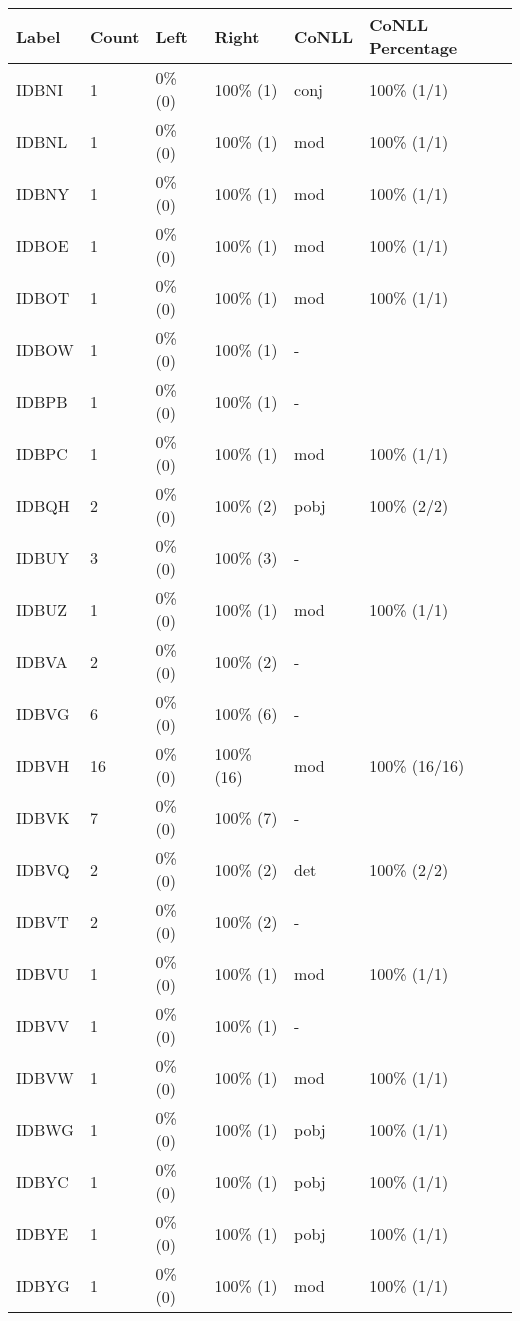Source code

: \begin{figure*}
\begin{tabular}{|l|l|l|l||l|l|}
\hline
Label & Count & Left & Right & CoNLL & CoNLL Percentage\\ 
\hline
 IDBNI & 1 & 0\% (0) & 100\% (1) & conj & 100\% (1/1) \\ 
\hline
 IDBNL & 1 & 0\% (0) & 100\% (1) & mod & 100\% (1/1) \\ 
\hline
 IDBNY & 1 & 0\% (0) & 100\% (1) & mod & 100\% (1/1) \\ 
\hline
 IDBOE & 1 & 0\% (0) & 100\% (1) & mod & 100\% (1/1) \\ 
\hline
 IDBOT & 1 & 0\% (0) & 100\% (1) & mod & 100\% (1/1) \\ 
\hline
 IDBOW & 1 & 0\% (0) & 100\% (1) & - &  \\ 
\hline
 IDBPB & 1 & 0\% (0) & 100\% (1) & - &  \\ 
\hline
 IDBPC & 1 & 0\% (0) & 100\% (1) & mod & 100\% (1/1) \\ 
\hline
 IDBQH & 2 & 0\% (0) & 100\% (2) & pobj & 100\% (2/2) \\ 
\hline
 IDBUY & 3 & 0\% (0) & 100\% (3) & - &  \\ 
\hline
 IDBUZ & 1 & 0\% (0) & 100\% (1) & mod & 100\% (1/1) \\ 
\hline
 IDBVA & 2 & 0\% (0) & 100\% (2) & - &  \\ 
\hline
 IDBVG & 6 & 0\% (0) & 100\% (6) & - &  \\ 
\hline
 IDBVH & 16 & 0\% (0) & 100\% (16) & mod & 100\% (16/16) \\ 
\hline
 IDBVK & 7 & 0\% (0) & 100\% (7) & - &  \\ 
\hline
 IDBVQ & 2 & 0\% (0) & 100\% (2) & det & 100\% (2/2) \\ 
\hline
 IDBVT & 2 & 0\% (0) & 100\% (2) & - &  \\ 
\hline
 IDBVU & 1 & 0\% (0) & 100\% (1) & mod & 100\% (1/1) \\ 
\hline
 IDBVV & 1 & 0\% (0) & 100\% (1) & - &  \\ 
\hline
 IDBVW & 1 & 0\% (0) & 100\% (1) & mod & 100\% (1/1) \\ 
\hline
 IDBWG & 1 & 0\% (0) & 100\% (1) & pobj & 100\% (1/1) \\ 
\hline
 IDBYC & 1 & 0\% (0) & 100\% (1) & pobj & 100\% (1/1) \\ 
\hline
 IDBYE & 1 & 0\% (0) & 100\% (1) & pobj & 100\% (1/1) \\ 
\hline
 IDBYG & 1 & 0\% (0) & 100\% (1) & mod & 100\% (1/1) \\ 

\end{tabular}
\end{figure*}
────────────────────────────────────────
§ **Problem requirements**
From the data above, pick out each line containing "pobj" and copy it.

§ **Written answer**
 IDBQH & 2 & 0\% (0) & 100\% (2) & pobj & 100\% (2/2) \\ 
 IDBWG & 1 & 0\% (0) & 100\% (1) & pobj & 100\% (1/1) \\ 
 IDBYC & 1 & 0\% (0) & 100\% (1) & pobj & 100\% (1/1) \\ 
 IDBYE & 1 & 0\% (0) & 100\% (1) & pobj & 100\% (1/1) \\ 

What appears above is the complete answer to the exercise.